Feature #1697

Object#<=>

Added by Marc-Andre Lafortune over 2 years ago. Updated 10 months ago.

[ruby-core:24063]
Status:Closed Start date:06/28/2009
Priority:Normal Due date:
Assignee:Yukihiro Matsumoto % Done:

100%

Category:core
Target version:1.9.2

Description

The definition of the <=> operator states:
"... And if the two operands are not comparable, it returns nil"  (The Ruby Programming Language, O'Reilly)

Attempting to compare objects, when one or both do not define the <=> operator, causes a NoMethodError to be raised. For example, "false <=> 0" raises in this way. This behavior is unexpected and runs counter to the principle defined above.

Further, "0 <=> false" returns nil. This is fundamentally inconsistent. The two comparisons are the other's converse, yet the raising of an exception in the first case implies that the programmer was in error; that the mere act of making this comparison was erroneous.

The solution is for Object to define a <=> operator. This will solve the case described above, along with the general case of comparing an object to another when one or both do not define <=>. Similarly to Time#<=>, it would return the converse of arg <=> self (i.e. nil => nil, num => -num). It needs to detect recursion, in which case it should return nil or 0 depending on the result of self == arg.

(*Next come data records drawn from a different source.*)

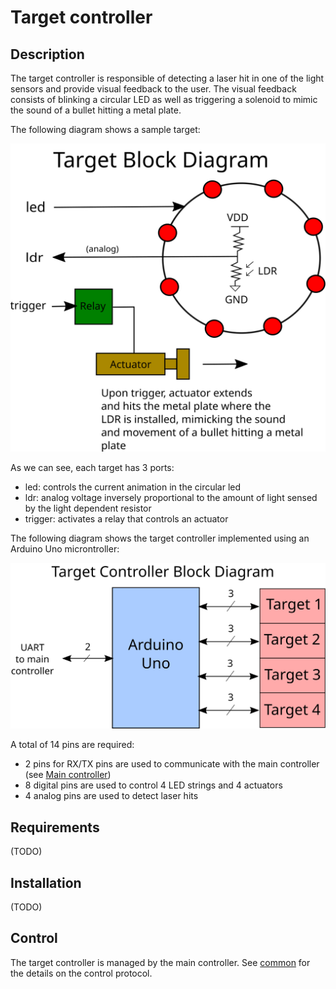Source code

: # Target controller

## Description

The target controller is responsible of detecting a laser hit in one of the light sensors and provide visual feedback to the user. The visual feedback consists of blinking a circular LED as well as triggering a solenoid to mimic the sound of a bullet hitting a metal plate.

The following diagram shows a sample target:

![target block diagram](../../docs/svg/target.svg)

As we can see, each target has 3 ports:

* led: controls the current animation in the circular led
* ldr: analog voltage inversely proportional to the amount of light sensed by the light dependent resistor
* trigger: activates a relay that controls an actuator

The following diagram shows the target controller implemented using an Arduino Uno microntroller:

![target controller](../../docs/svg/target_controller.svg)

A total of 14 pins are required:

* 2 pins for RX/TX pins are used to communicate with the main controller (see [Main controller](../main-controller/README.md))
* 8 digital pins are used to control 4 LED strings and 4 actuators
* 4 analog pins are used to detect laser hits

## Requirements

(TODO)

## Installation

(TODO)

## Control

The target controller is managed by the main controller. See [common](../common/README.md) for the details on the control protocol.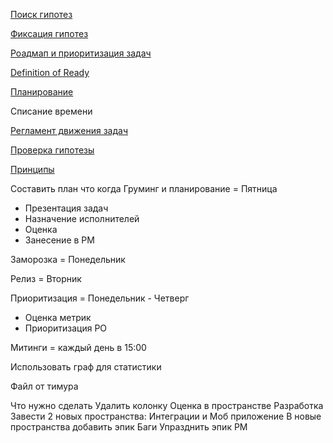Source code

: 
[Поиск гипотез](searchHypotheseis.md)

[Фиксация гипотез](writeHypothesis.md)

[Роадмап и приоритизация задач](roadmap.md)

[Definition of Ready](dor.md)

[Планирование](planning.md)

Списание времени

[Регламент движения задач]()

[Проверка гипотезы]()

[Принципы](principles.md)





Составить план что когда 
Груминг и планирование = Пятница
- Презентация задач
- Назначение исполнителей
- Оценка
- Занесение в РМ
  
Заморозка = Понедельник

Релиз = Вторник

Приоритизация = Понедельник - Четверг
- Оценка метрик
- Приоритизация PO


Митинги = каждый день в 15:00


Использовать граф для статистики 


Файл от тимура


Что нужно сделать 
Удалить колонку Оценка в пространстве Разработка
Завести 2 новых пространства: Интеграции и Моб приложение
В новые пространства добавить эпик Баги
Упразднить эпик РМ
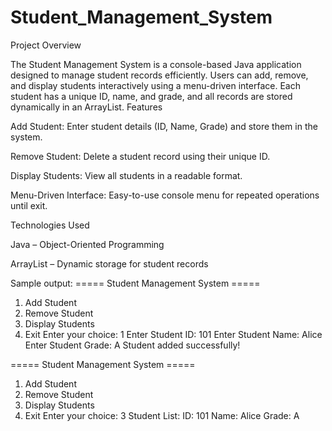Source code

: # Student_Management_System
Project Overview

The Student Management System is a console-based Java application designed to manage student records efficiently. Users can add, remove, and display students interactively using a menu-driven interface. Each student has a unique ID, name, and grade, and all records are stored dynamically in an ArrayList.
Features

Add Student: Enter student details (ID, Name, Grade) and store them in the system.

Remove Student: Delete a student record using their unique ID.

Display Students: View all students in a readable format.

Menu-Driven Interface: Easy-to-use console menu for repeated operations until exit.

Technologies Used

Java – Object-Oriented Programming

ArrayList – Dynamic storage for student records


Sample output: 
===== Student Management System =====
1. Add Student
2. Remove Student
3. Display Students
0. Exit
Enter your choice: 1
Enter Student ID: 101
Enter Student Name: Alice
Enter Student Grade: A
 Student added successfully!

===== Student Management System =====
1. Add Student
2. Remove Student
3. Display Students
0. Exit
Enter your choice: 3
 Student List:
ID: 101
Name: Alice
Grade: A
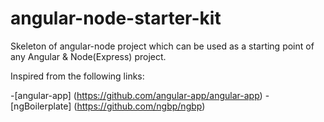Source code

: # angular-node-starter-kit
Skeleton of angular-node project which can be used as a starting point of any Angular & Node(Express) project.

Inspired from the following links:

-[angular-app] (https://github.com/angular-app/angular-app)
-[ngBoilerplate] (https://github.com/ngbp/ngbp)

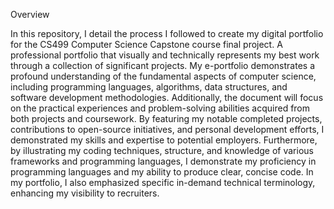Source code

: Overview

In this repository, I detail the process I followed to create my digital portfolio for the CS499 Computer Science Capstone course final project. A professional portfolio that visually and technically represents my best work through a collection of significant projects. My e-portfolio demonstrates a profound understanding of the fundamental aspects of computer science, including programming languages, algorithms, data structures, and software development methodologies. Additionally, the document will focus on the practical experiences and problem-solving abilities acquired from both projects and coursework. By featuring my notable completed projects, contributions to open-source initiatives, and personal development efforts, I demonstrated my skills and expertise to potential employers. Furthermore, by illustrating my coding techniques, structure, and knowledge of various frameworks and programming languages, I demonstrate my proficiency in programming languages and my ability to produce clear, concise code. In my portfolio, I also emphasized specific in-demand technical terminology, enhancing my visibility to recruiters.
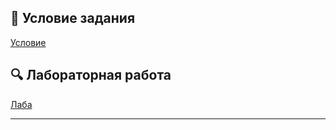 ## 📄 Условие задания  
[Условие](./tasks/PCA.pdf)  

## 🔍 Лабораторная работа  
[Лаба](./notebooks/linal_lab1.ipynb)  

---
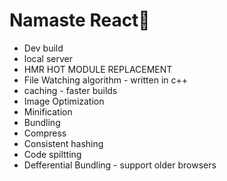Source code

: # Namaste React🚀

- Dev build
- local server
- HMR HOT MODULE REPLACEMENT
- File Watching algorithm - written in c++
- caching - faster builds
- Image Optimization
- Minification
- Bundling
- Compress
- Consistent hashing
- Code spiltting
- Defferential Bundling - support older browsers
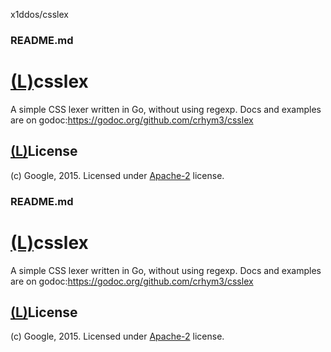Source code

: x1ddos/csslex

###    README.md

# [(L)](https://github.com/x1ddos/csslex#csslex)csslex

A simple CSS lexer written in Go, without using regexp.
Docs and examples are on godoc:https://godoc.org/github.com/crhym3/csslex

## [(L)](https://github.com/x1ddos/csslex#license)License

(c) Google, 2015. Licensed under [Apache-2](https://github.com/x1ddos/csslex/blob/master/LICENSE) license.

###    README.md

# [(L)](https://github.com/x1ddos/csslex#csslex)csslex

A simple CSS lexer written in Go, without using regexp.
Docs and examples are on godoc:https://godoc.org/github.com/crhym3/csslex

## [(L)](https://github.com/x1ddos/csslex#license)License

(c) Google, 2015. Licensed under [Apache-2](https://github.com/x1ddos/csslex/blob/master/LICENSE) license.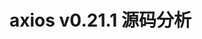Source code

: <!--
 * @Description: 
 * @Author: huxianc
 * @Date: 2021-01-11 16:14:04
 * @LastEditors: huxianc
 * @LastEditTime: 2021-01-15 16:15:16
-->
# axios v0.21.1 源码分析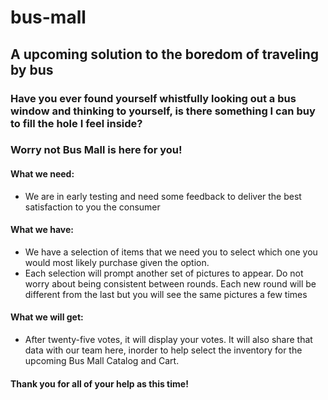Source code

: # bus-mall
## A upcoming solution to the boredom of traveling by bus

### Have you ever found yourself whistfully looking out a bus window and thinking to yourself, is there something I can buy to fill the hole I feel inside?

### Worry not Bus Mall is here for you!

#### What we need:
- We are in early testing and need some feedback to deliver the best satisfaction to you the consumer

#### What we have:
- We have a selection of items that we need you to select which one you would most likely purchase given the option. 
- Each selection will prompt another set of pictures to appear. Do not worry about being consistent between rounds. Each new round will be different from the last but you will see the same pictures a few times

#### What we will get:
- After twenty-five votes, it will display your votes. It will also share that data with our team here, inorder to help select the inventory for the upcoming Bus Mall Catalog and Cart.

#### Thank you for all of your help as this time!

This change would make it always safe to call <=> without having to check first if it respond_to? :<=> (or rescuing NoMethodError).

The existence of Object#<=> would make it much easier for all programmers to define a good <=> operator for their classes. They can simply call super if they don't know how to handle some argument type. For example:

class MyClass
  include Comparable
  def <=> (arg)
    return super unless arg.is_a? MyClass
    # go on with comparison
  end
end

With this simple line, the developper has enabled other classes to be comparable with MyClass. No need to monkeypatch MyClass to ensure that comparing its objects with objects of class ComparableToMyClass will work. Without a 'super', implementing this becomes quite difficult and requires the use of recursion guards (which are not defined in the standard library).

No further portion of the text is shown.